Yoga for Pregnancy will also ensure that your body is aligned correctly and that you are doing suitable Yoga poses during pregnancy. Here are some key aspects of yoga for pregnancy:

  • Physical Benefits: Yoga for pregnant women helps improve flexibility, strength, and patience. It focuses on gentle stretches, modified poses, and movements that support the changing body during pregnancy. Yoga poses help relieve common pregnancy discomforts, such as back pain, swelling, and tightness. The practice also promotes better circulation, digestion, and balance.

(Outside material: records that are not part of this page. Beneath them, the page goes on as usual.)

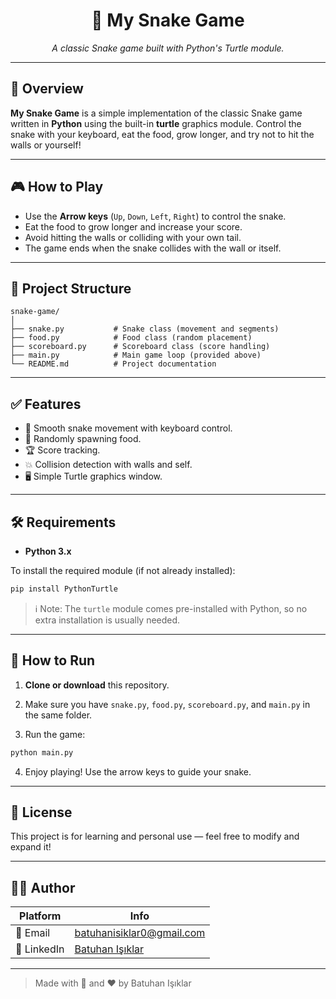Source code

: 
<div align="center">
  <h1>🐍 My Snake Game</h1>
</div>

<p align="center">
  <em>A classic Snake game built with Python's Turtle module.</em>
</p>

---

## 📌 Overview

**My Snake Game** is a simple implementation of the classic Snake game written in **Python** using the built-in **turtle** graphics module. Control the snake with your keyboard, eat the food, grow longer, and try not to hit the walls or yourself!

---

## 🎮 How to Play

- Use the **Arrow keys** (`Up`, `Down`, `Left`, `Right`) to control the snake.
- Eat the food to grow longer and increase your score.
- Avoid hitting the walls or colliding with your own tail.
- The game ends when the snake collides with the wall or itself.

---

## 🧩 Project Structure

```
snake-game/
│
├── snake.py           # Snake class (movement and segments)
├── food.py            # Food class (random placement)
├── scoreboard.py      # Scoreboard class (score handling)
├── main.py            # Main game loop (provided above)
└── README.md          # Project documentation
```

---

## ✅ Features

- 🐍 Smooth snake movement with keyboard control.
- 🍎 Randomly spawning food.
- 🏆 Score tracking.
- 💥 Collision detection with walls and self.
- 🖥️ Simple Turtle graphics window.

---

## 🛠️ Requirements

- **Python 3.x**

To install the required module (if not already installed):

```bash
pip install PythonTurtle
```

> ℹ️ Note: The `turtle` module comes pre-installed with Python, so no extra installation is usually needed.

---

## 🚀 How to Run

1. **Clone or download** this repository.

2. Make sure you have `snake.py`, `food.py`, `scoreboard.py`, and `main.py` in the same folder.

3. Run the game:

```bash
python main.py
```

4. Enjoy playing! Use the arrow keys to guide your snake.

---

## 📄 License

This project is for learning and personal use — feel free to modify and expand it!

---

## 🙋‍♂️ Author

| Platform | Info |
|----------|------|
| 📧 Email | [batuhanisiklar0@gmail.com](mailto:batuhanisiklar0@gmail.com) |
| 💼 LinkedIn | [Batuhan Işıklar](https://www.linkedin.com/in/batuhanisiklar/) |

---

> Made with 🐍 and ❤️ by Batuhan Işıklar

  • Pelvic Floor Awareness: Pregnancy yoga emphasises the awareness and strengthening of the pelvic floor muscles. These muscles are vital during pregnancy, labour, and postpartum recovery. Yoga exercises, such as Kegels and specific pelvic floor exercises, help maintain the integrity and strength of the pelvic floor.
  • Breathwork and Relaxation: Prenatal yoga includes breathing techniques that aid in relaxation, stress reduction, and better oxygenation for both mother and baby. Deep breathing exercises, such as belly breathing and alternate nostril breathing, can help calm the mind, promote relaxation, and prepare for childbirth.
  • Bonding and Connection: Prenatal yoga allows expectant mothers to connect with their bodies, their growing baby, and the pregnancy experience. It creates a nurturing and supportive environment for women to embrace their changing bodies and cultivate a sense of love and acceptance for themselves and their babies.
  • Preparation for Labor and Birth: Prenatal yoga equips women with tools and techniques to manage pain and discomfort during labour. Breathing techniques, relaxation exercises, and specific labour-preparation pose help build physical and mental stamina, enhance pelvic flexibility, and foster a positive mindset for childbirth.
  • Community and Support: Prenatal yoga classes offer a supportive community where expectant mothers can connect with others going through similar experiences. It provides a space to share concerns, ask questions, and build friendships with fellow moms-to-be.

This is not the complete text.